WHAT YOU ARE ASKED TO DO →
There is one span to output from the data below: the lines starting at the line with "Consultants | |" and ending at the line with "Hoffman], [Candace Savonen]|". Output it exactly, ends included, nothing more.

Dataset entries:
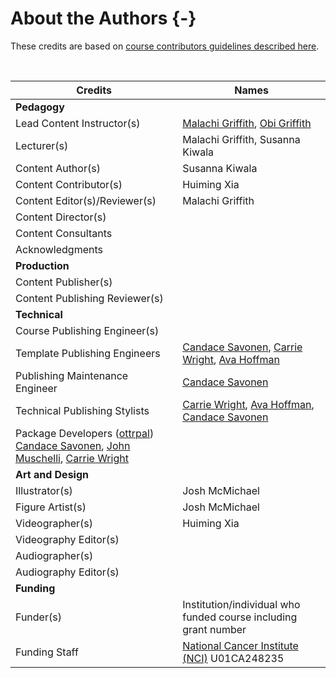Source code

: 
# About the Authors {-}

These credits are based on [course contributors guidelines described here](https://www.ottrproject.org/more_features.html#giving-credits-to-contributors).

&nbsp;
&nbsp;

|Credits|Names|
|-------|-----|
|**Pedagogy**||
|Lead Content Instructor(s)|[Malachi Griffith], [Obi Griffith]|
|Lecturer(s)| Malachi Griffith, Susanna Kiwala|
|Content Author(s) | Susanna Kiwala|
|Content Contributor(s) | Huiming Xia|
|Content Editor(s)/Reviewer(s) | Malachi Griffith|
|Content Director(s) | |
|Content Consultants | |
|Acknowledgments| |
|**Production**| |
|Content Publisher(s)| |
|Content Publishing Reviewer(s)| |
|**Technical**||
|Course Publishing Engineer(s)| |
|Template Publishing Engineers|[Candace Savonen], [Carrie Wright], [Ava Hoffman]|
|Publishing Maintenance Engineer|[Candace Savonen]|
|Technical Publishing Stylists|[Carrie Wright], [Ava Hoffman], [Candace Savonen]|
|Package Developers ([ottrpal]) [Candace Savonen], [John Muschelli], [Carrie Wright]|
|**Art and Design**||
|Illustrator(s)| Josh McMichael|
|Figure Artist(s)| Josh McMichael|
|Videographer(s)| Huiming Xia |
|Videography Editor(s)| |
|Audiographer(s)| |
|Audiography Editor(s)| |
|**Funding**||
|Funder(s)| Institution/individual who funded course including grant number|
|Funding Staff| [National Cancer Institute (NCI)](https://www.cancer.gov/) U01CA248235|


<!-- Author information -->

[Obi Griffith]: https://griffithlab.org
[Malachi Griffith]: https://griffithlab.org
[John Muschelli]: https://johnmuschelli.com/
[Candace Savonen]: https://www.cansavvy.com/
[Carrie Wright]: https://carriewright11.github.io/
[Ava Hoffman]: https://www.avahoffman.com/

<!-- Links -->

[ottrpal]: https://github.com/jhudsl/ottrpal

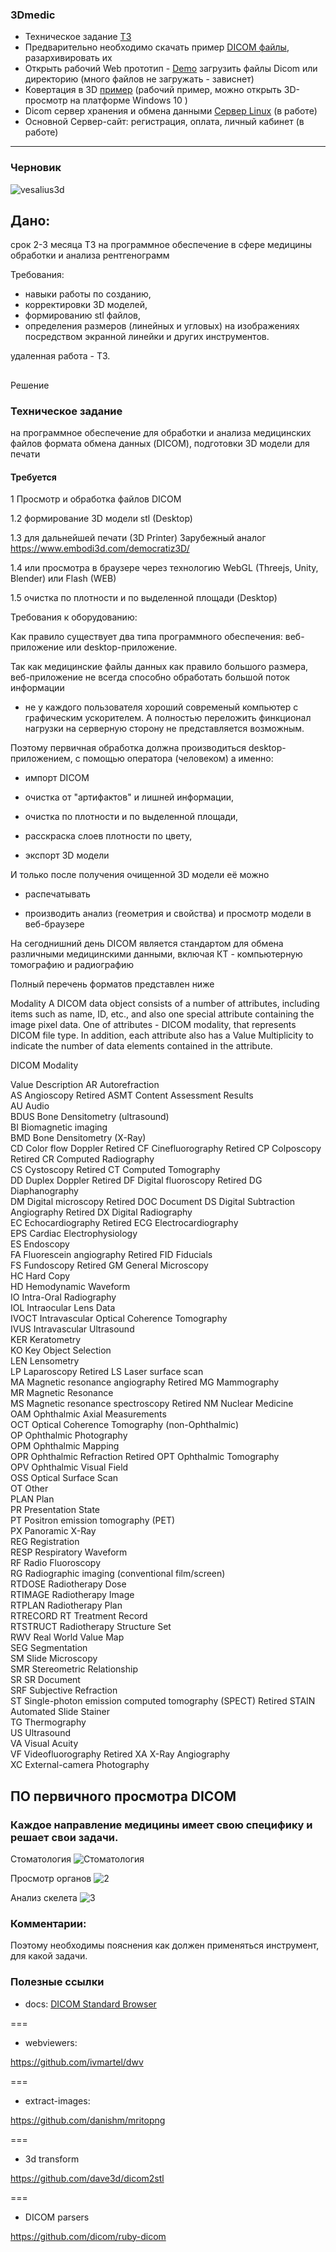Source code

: ### 3Dmedic

 - Техническое задание [ТЗ](https://mltefive.github.io/docs/%D1%82%D0%B7.html)
 - Предварительно необходимо скачать пример [DICOM файлы](http://194.87.102.175/3dmedic/lukas_3d_dicom.zip), разархивировать их
 - Открыть рабочий Web прототип - [Demo](http://194.87.102.175/3dmedic/) загрузить файлы Dicom или директорию (много файлов не загружать - зависнет)
 - Ковертация в 3D [пример](http://45.11.27.40/2.stl) (рабочий пример, можно открыть 3D-просмотр на платформе Windows 10 )
 - Dicom сервер хранения и обмена данными [Сервер Linux]() (в работе)
 - Основной Сервер-сайт: регистрация, оплата, личный кабинет (в работе)

---

### Черновик

![vesalius3d](https://raw.githubusercontent.com/mltefive/docs/master/vesalius3d.png)

## Дано:
срок 2-3 месяца
ТЗ на программное обеспечение в сфере медицины обработки и анализа рентгенограмм

Требования: 
 - навыки работы по созданию,
 - корректировки 3D моделей,
 - формированию stl файлов,
 - определения размеров (линейных и угловых) на изображениях посредством экранной линейки и других инструментов.

удаленная работа - ТЗ.

##
Решение

### Техническое задание

на программное обеспечение
для обработки и анализа медицинских файлов формата обмена данных (DICOM), подготовки 3D модели для печати

#### Требуется

1 Просмотр и обработка файлов DICOM

1.2 формирование 3D модели stl (Desktop) 

1.3 для дальнейшей печати (3D Printer) Зарубежный аналог https://www.embodi3d.com/democratiz3D/

1.4 или просмотра в браузере через технологию WebGL (Threejs, Unity, Blender) или Flash (WEB)

1.5 очистка по плотности и по выделенной площади (Desktop)


Требования к оборудованию:

Как правило существует два типа программного обеспечения: веб-приложение или desktop-приложение.

Так как медицинские файлы данных как правило большого размера,
веб-приложение не всегда способно обработать большой поток информации
- не у каждого пользователя хороший современый компьютер с графическим ускорителем.
А полностью переложить финкционал нагрузки на серверную сторону не представляется возможным.

Поэтому первичная обработка должна производиться desktop-приложением, с помощью оператора (человеком) а именно:

 - импорт DICOM
 
 - очистка от "артифактов" и лишней информации,
 
 - очистка по плотности и по выделенной площади,
 
 - расскраска слоев плотности по цвету,
 
 - экспорт 3D модели
 

И только после получения очищенной 3D модели её можно

 - распечатывать
 
 - производить анализ (геометрия и свойства) и просмотр модели в веб-браузере
 
 
На сегоднишний день DICOM является стандартом для обмена различными медицинскими данными, включая КТ - компьютерную томографию и радиографию

Полный перечень форматов представлен ниже

Modality
A DICOM data object consists of a number of attributes, including items such as name, ID, etc., and also one special attribute containing the image pixel data.
One of attributes - DICOM modality, that represents DICOM file type. In addition, each attribute also has a Value Multiplicity to indicate the number of data elements contained in the attribute.

DICOM Modality

Value	Description
AR	Autorefraction	 
AS	Angioscopy	Retired
ASMT	Content Assessment Results	 
AU	Audio	 
BDUS	Bone Densitometry (ultrasound)	 
BI	Biomagnetic imaging	 
BMD	Bone Densitometry (X-Ray)	 
CD	Color flow Doppler	Retired
CF	Cinefluorography	Retired
CP	Colposcopy	Retired
CR	Computed Radiography	 
CS	Cystoscopy	Retired
CT	Computed Tomography	 
DD	Duplex Doppler	Retired
DF	Digital fluoroscopy	Retired
DG	Diaphanography	 
DM	Digital microscopy	Retired
DOC	Document
DS	Digital Subtraction Angiography	Retired
DX	Digital Radiography	 
EC	Echocardiography	Retired
ECG	Electrocardiography	 
EPS	Cardiac Electrophysiology	 
ES	Endoscopy	 
FA	Fluorescein angiography	Retired
FID	Fiducials	 
FS	Fundoscopy	Retired
GM	General Microscopy	 
HC	Hard Copy	 
HD	Hemodynamic Waveform	 
IO	Intra-Oral Radiography	 
IOL	Intraocular Lens Data	 
IVOCT	Intravascular Optical Coherence Tomography	 
IVUS	Intravascular Ultrasound	 
KER	Keratometry	 
KO	Key Object Selection	 
LEN	Lensometry	 
LP	Laparoscopy	Retired
LS	Laser surface scan	 
MA	Magnetic resonance angiography	Retired
MG	Mammography	 
MR	Magnetic Resonance	 
MS	Magnetic resonance spectroscopy	Retired
NM	Nuclear Medicine	 
OAM	Ophthalmic Axial Measurements	
OCT	Optical Coherence Tomography (non-Ophthalmic)	 
OP	Ophthalmic Photography	 
OPM	Ophthalmic Mapping	 
OPR	Ophthalmic Refraction	Retired
OPT	Ophthalmic Tomography	 
OPV	Ophthalmic Visual Field	 
OSS	Optical Surface Scan	 
OT	Other	 
PLAN	Plan	 
PR	Presentation State	 
PT	Positron emission tomography (PET)	 
PX	Panoramic X-Ray	 
REG	Registration	 
RESP	Respiratory Waveform	 
RF	Radio Fluoroscopy	 
RG	Radiographic imaging (conventional film/screen)	 
RTDOSE	Radiotherapy Dose	 
RTIMAGE	Radiotherapy Image	 
RTPLAN	Radiotherapy Plan	 
RTRECORD	RT Treatment Record	 
RTSTRUCT	Radiotherapy Structure Set	 
RWV	Real World Value Map	 
SEG	Segmentation	 
SM	Slide Microscopy	 
SMR	Stereometric Relationship	 
SR	SR Document	 
SRF	Subjective Refraction	 
ST	Single-photon emission computed tomography (SPECT)	Retired
STAIN	Automated Slide Stainer	 
TG	Thermography	 
US	Ultrasound	 
VA	Visual Acuity	 
VF	Videofluorography	Retired
XA	X-Ray Angiography	 
XC	External-camera Photography	 

## ПО первичного просмотра DICOM

### Каждое направление медицины имеет свою специфику и решает свои задачи.

Стоматология
![Стоматология](https://implastation.com/fbimage/impl.png)

Просмотр органов
![2](https://images.idoimaging.com/images/116/osirix_7.jpg)

Анализ скелета
![3](https://o.aolcdn.com/images/dims?thumbnail=980%2C653&quality=80&image_uri=https%3A%2F%2Fs.blogcdn.com%2Fslideshows%2Fimages%2Fslides%2F718%2F463%2F7%2FS7184637%2Fslug%2Fl%2F13-full-body-3d-volume-rendering-4-1.jpg&client=amp-blogside-v2&signature=4282d0a382f4d3b20fccdd64be6e388ca003d24e)

### Комментарии:

Поэтому необходимы пояснения как должен применяться инструмент, для какой задачи.

### Полезные ссылки

 - docs:
   [DICOM Standard Browser](https://dicom.innolitics.com/ciods/ct-image/clinical-trial-subject)

===

 - webviewers:
 
 https://github.com/ivmartel/dwv
 
===
 
 - extract-images:
 
 https://github.com/danishm/mritopng

===

 - 3d transform

https://github.com/dave3d/dicom2stl

===

 - DICOM parsers
 
 https://github.com/dicom/ruby-dicom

REPLY TO THE TASK →
|Content Consultants | |
|Acknowledgments| |
|**Production**| |
|Content Publisher(s)| |
|Content Publishing Reviewer(s)| |
|**Technical**||
|Course Publishing Engineer(s)| |
|Template Publishing Engineers|[Candace Savonen], [Carrie Wright], [Ava Hoffman]|
|Publishing Maintenance Engineer|[Candace Savonen]|
|Technical Publishing Stylists|[Carrie Wright], [Ava Hoffman], [Candace Savonen]|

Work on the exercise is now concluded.